**ABOUT THIS EXERCISE**
Your output is one number, the count of lines in the listing below that hold the word "Manage".
+===+
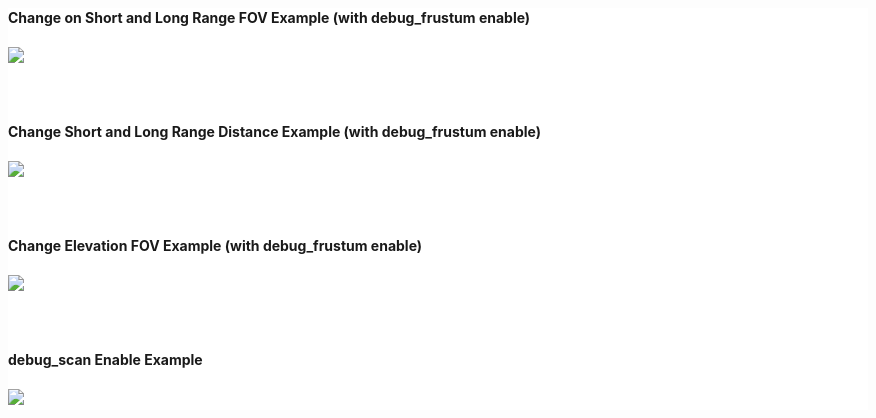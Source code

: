 
#### Change on Short and Long Range FOV Example (with debug_frustum enable)
<p class="img_container">
<img class="wide_img" src="https://github.com/monoDriveIO/client/raw/master/WikiPhotos/LV_client/sensors/configuration/radar/frustrum_fov.jpg" />
</p>
<p>&nbsp;</p>


#### Change Short and Long Range Distance Example (with debug_frustum enable)
<p class="img_container">
<img class="wide_img" src="https://github.com/monoDriveIO/client/raw/master/WikiPhotos/LV_client/sensors/configuration/radar/frustum_distance.jpg" />
</p>
<p>&nbsp;</p>


#### Change Elevation FOV Example (with debug_frustum enable)
<p class="img_container">
<img class="wide_img" src="https://github.com/monoDriveIO/client/raw/master/WikiPhotos/LV_client/sensors/configuration/radar/elevation.jpg" />
</p>
<p>&nbsp;</p>


#### debug_scan Enable Example
<p class="img_container">
<img class="lg_img" src="https://github.com/monoDriveIO/client/raw/master/WikiPhotos/LV_client/sensors/configuration/radar/debug_scan.jpg" />
</p>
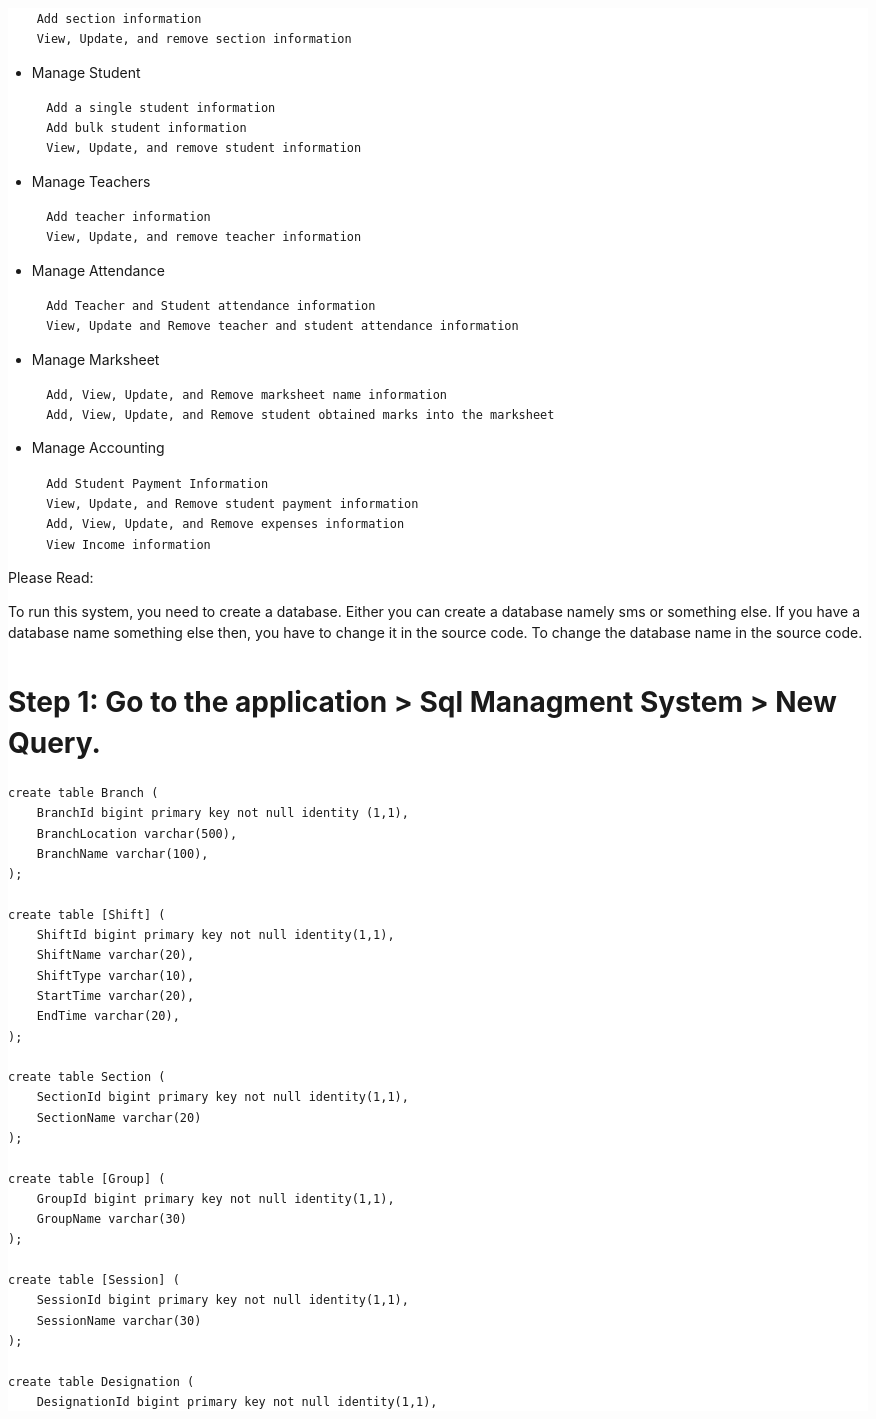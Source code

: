        Add section information
        View, Update, and remove section information
- Manage Student

        Add a single student information
        Add bulk student information
        View, Update, and remove student information
- Manage Teachers

        Add teacher information
        View, Update, and remove teacher information
- Manage Attendance

        Add Teacher and Student attendance information
        View, Update and Remove teacher and student attendance information
- Manage Marksheet

        Add, View, Update, and Remove marksheet name information
        Add, View, Update, and Remove student obtained marks into the marksheet
- Manage Accounting

        Add Student Payment Information
        View, Update, and Remove student payment information
        Add, View, Update, and Remove expenses information
        View Income information
 
Please Read:

To run this system, you need to create a database. Either you can create a database namely sms or something else. If you have a database name something else then, you have to change it in the source code. To change the database name in the source code.

# Step 1: Go to the application > Sql Managment System > New Query.
```
create table Branch (
	BranchId bigint primary key not null identity (1,1),
	BranchLocation varchar(500),
	BranchName varchar(100),
);

create table [Shift] (
	ShiftId bigint primary key not null identity(1,1),
	ShiftName varchar(20),
	ShiftType varchar(10),
	StartTime varchar(20),
	EndTime varchar(20),
);

create table Section (
	SectionId bigint primary key not null identity(1,1),
	SectionName varchar(20)
);

create table [Group] (
	GroupId bigint primary key not null identity(1,1),
	GroupName varchar(30)
);

create table [Session] (
	SessionId bigint primary key not null identity(1,1),
	SessionName varchar(30)
);

create table Designation (
	DesignationId bigint primary key not null identity(1,1),
```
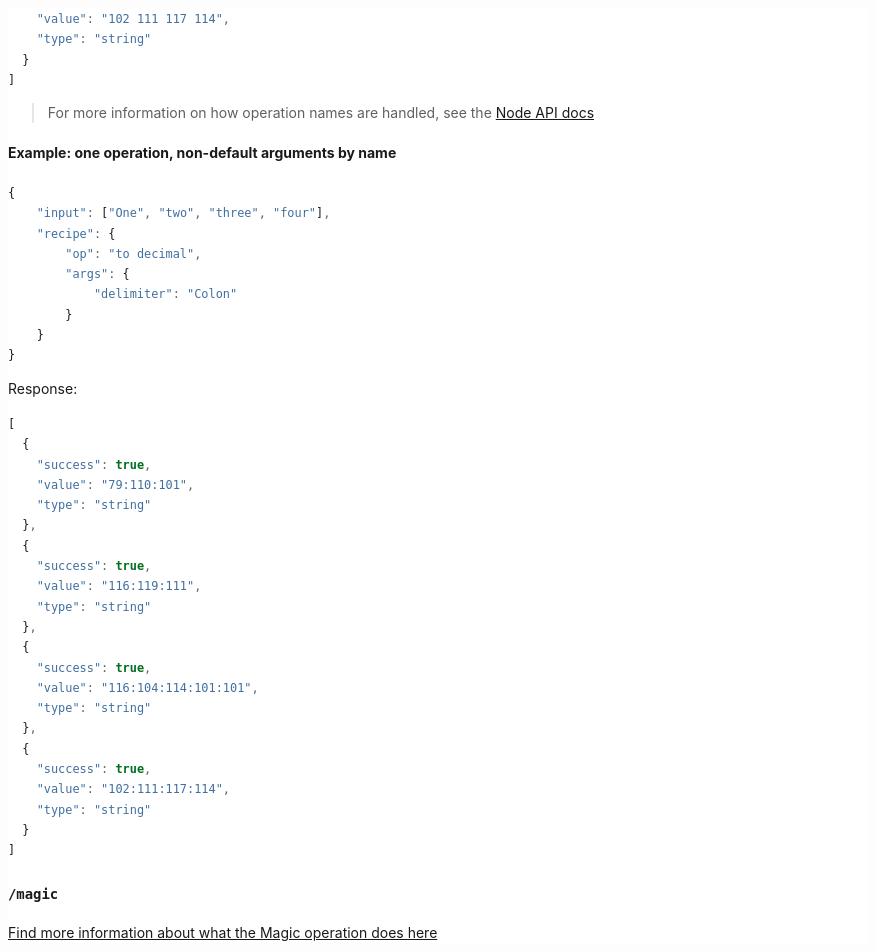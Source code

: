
```javascript
    "value": "102 111 117 114",
    "type": "string"
  }
]

```
> For more information on how operation names are handled, see the [Node API docs](https://github.com/gchq/CyberChef/wiki/Node-API#operation-names)

#### Example: one operation, non-default arguments by name
```javascript
{
    "input": ["One", "two", "three", "four"],
    "recipe": {
        "op": "to decimal",
        "args": {
            "delimiter": "Colon"
        }
    }
}
```
Response:
```javascript
[
  {
    "success": true,
    "value": "79:110:101",
    "type": "string"
  },
  {
    "success": true,
    "value": "116:119:111",
    "type": "string"
  },
  {
    "success": true,
    "value": "116:104:114:101:101",
    "type": "string"
  },
  {
    "success": true,
    "value": "102:111:117:114",
    "type": "string"
  }
]
```

### `/magic`

[Find more information about what the Magic operation does here](https://github.com/gchq/CyberChef/wiki/Automatic-detection-of-encoded-data-using-CyberChef-Magic)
+===+
**ANSWER TO THE EXERCISE**
5